CT scan before radiotherapy: local recurrence of melanoma, 36.80 × 26.78 mm in size, in the nasal cavity (A). MRI at 2 months after IMRT treatment: regression of the tumor (B).

Fig. 2.

Fig. 2.

PET-CT image: metastasis at the scapula before (A) and after (B) combination therapy.

Discussion

The combination or sequential administration of nivolumab and ipilimumab with a planned switch is among the most effective chemotherapies against advanced melanoma [7, 8], but the efficacy of ipilimumab monotherapy in patients with nivolumab-resistant cutaneous and mucosal melanoma is low after objective tumor progression compared to its efficacy in patients with planned-switched treatment [5, 9]. These reports suggested that the efficacy of nivolumab plus ipilimumab combination therapy in anti-PD1 Ab therapy-resistant patients is lower than that in anti-PD1 Ab therapy-naïve patients. In addition, recently, Hamid et al. [4] has reported the results of a case series with mucosal melanoma treated with pembrolizumab monotherapy. The objective response rate to pembrolizumab for ipilimumab therapy-naïve mucosal melanoma patients was 22%, suggesting a poor prognosis for mucosal melanoma compared to cutaneous melanoma patients [10]. Therefore, additional methods to enhance the anti-tumor effects of ICIs in patients with mucosal melanomas are needed.

To enhance the anti-tumor effects of anti-PD1 Abs, not only the induction of CD8+ T cells in the tumor lesion [11, 12], but also other targeting molecules that enhance the anti-tumor effects of ICIs should be taken into account [13]. Recently, Ahern et al. [14, 15] have highlighted the therapeutic effects of co-administration of anti-RANKL Abs with ICIs, such as anti-PD1 Abs and anti-CTLA4 Abs, against melanoma by the suppression of RANKL+ PD1highCD8 T cells in a B16F10 mouse melanoma model. They concluded that anti-RANKL Abs could enhance the anti-melanoma effects of ICIs. Indeed, in clinics, anti-RANKL Abs enhanced the therapeutic effects of ipilimumab in patients with terminal-stage metastatic melanoma [16, 17]. These reports suggested that denosumab might improve the therapeutic effects of nivolumab plus ipilimumab combination therapy against advanced anti-PD1 Ab-resistant mucosal melanoma.

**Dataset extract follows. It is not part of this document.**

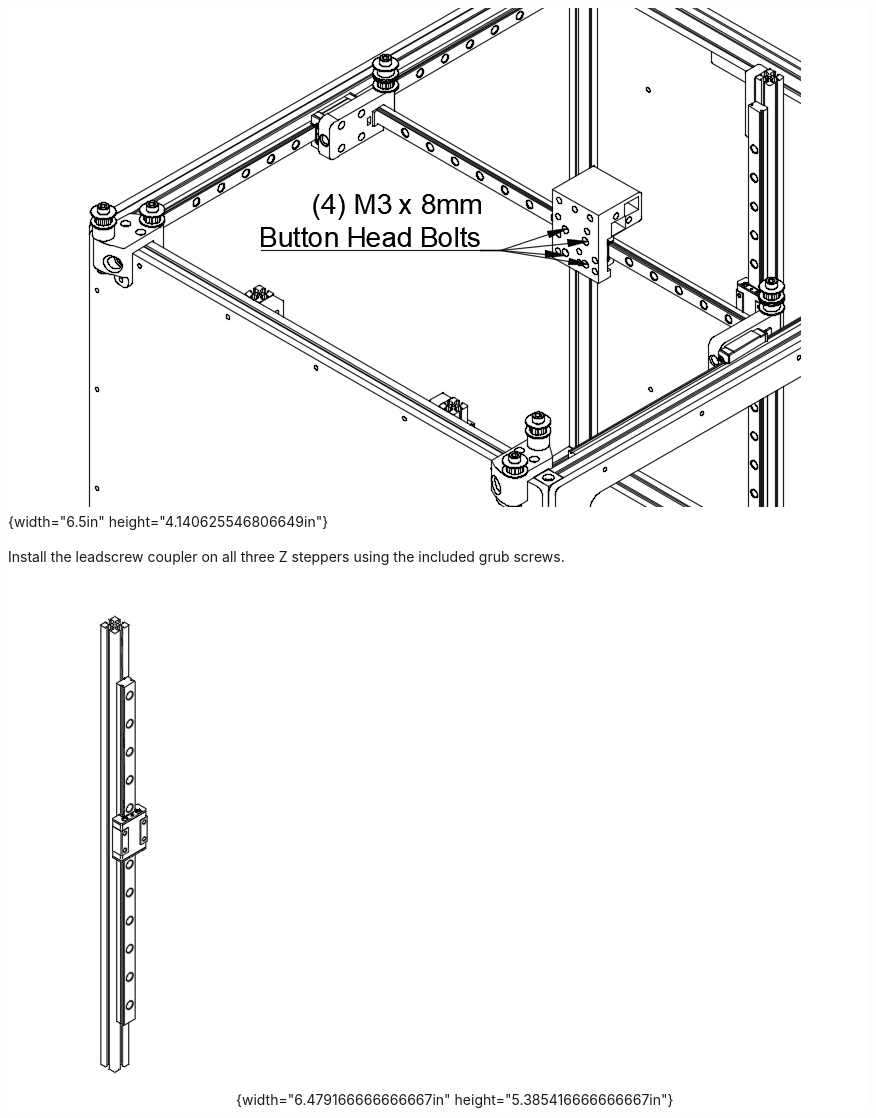 ![](media/image16.png){width="6.5in" height="4.140625546806649in"}

Install the leadscrew coupler on all three Z steppers using the
included grub screws.

![](media/image87.png){width="6.479166666666667in"
height="5.385416666666667in"}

In this report, we described a case of anti-PD1 Ab-resistant advanced mucosal melanoma treated with nivolumab, ipilimumab plus denosumab combination therapy. Our present case suggested that nivolumab, ipilimumab plus denosumab combination therapy is not only useful for conventional cutaneous melanoma as we previously reported [17], but also useful for recurrent anti-PD1 Ab-resistant mucosal melanoma as a second-line therapy.

Statement of Ethics

The patient gave written informed consent.

Disclosure Statement

The authors have no conflicting interests to declare.

Funding Sources

This study was supported in part by the Japan Agency for Medical Research and Development (19cm0106434h0002).

Author Contributions

Taku Fujimura designed the research study. Taku Fujimura, Yumi Kambayashi, Ohuchi Kentaro, Ryo Amagai, Sato Yota, Tanita Kayo, and Akira Hashimoto treated the patient and acquired the clinical data. Taku Fujimura wrote the manuscript. Taku Fujimura and Setsuya Aiba supervised the study.